Historical Marker #151 in Floyd County notes the discovery of a salt spring by famous explorer Daniel Boone. Boone found the spring during an extended hunting expedition into what would become Kentucky.
Salt was a vital commodity in colonial America. Its ability to preserve food in an era long before refrigeration ensured its high demand. As important as salt was in the colonies, it was even more important on the frontier, where access to meat was more limited. Fortunately, salt deposits were quite common on the Kentucky frontier.
However, finding salt reserves (often in ground surface springs called "licks") and then rendering the mineral into a usable form was as tedious process. In organized operations, when workers located a salt lick, they first drilled through the mud and sand in a nearby creek bed until they struck the salt water. Extracted through pipes, the water was pumped by either man or horse power into large salt kettles. Weighing up to 90 pounds, the kettles were boiled in wood-fired furnaces built on the ground. As the saline water boiled, it evaporated, leaving salt residue behind. This long-drawn-out process often produced 25 to 50 pounds of salt per 1,000 gallons of salt water.

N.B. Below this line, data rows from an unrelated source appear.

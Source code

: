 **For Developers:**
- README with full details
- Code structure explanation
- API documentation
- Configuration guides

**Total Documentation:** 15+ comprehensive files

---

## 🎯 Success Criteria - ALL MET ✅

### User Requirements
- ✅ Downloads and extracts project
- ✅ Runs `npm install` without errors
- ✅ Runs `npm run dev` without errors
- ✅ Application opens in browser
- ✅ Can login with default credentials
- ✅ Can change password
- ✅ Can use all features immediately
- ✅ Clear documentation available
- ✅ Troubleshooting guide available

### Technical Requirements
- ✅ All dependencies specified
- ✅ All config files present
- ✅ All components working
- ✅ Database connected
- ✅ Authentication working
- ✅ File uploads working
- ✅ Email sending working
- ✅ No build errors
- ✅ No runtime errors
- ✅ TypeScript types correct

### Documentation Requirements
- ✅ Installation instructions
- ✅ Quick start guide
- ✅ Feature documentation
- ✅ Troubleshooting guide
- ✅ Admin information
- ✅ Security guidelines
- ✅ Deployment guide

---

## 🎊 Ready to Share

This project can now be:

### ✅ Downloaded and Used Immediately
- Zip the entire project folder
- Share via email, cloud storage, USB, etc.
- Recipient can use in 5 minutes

Early Kentucky salt deposits were often found in the Appalachian Mountains of the eastern part of the state. Large operations such as the Goose Creek salt works in Clay County provided nineteenth century Kentuckians with the vital product. The area around Boone's Salt Spring was eventually settled by James Young who opened a salt mining business. The operation finally became known as Middle Creek Salt Works. The salt mined from this location was sold to early pioneer settlers and was later used by both Union and Confederate soldiers during the Civil War.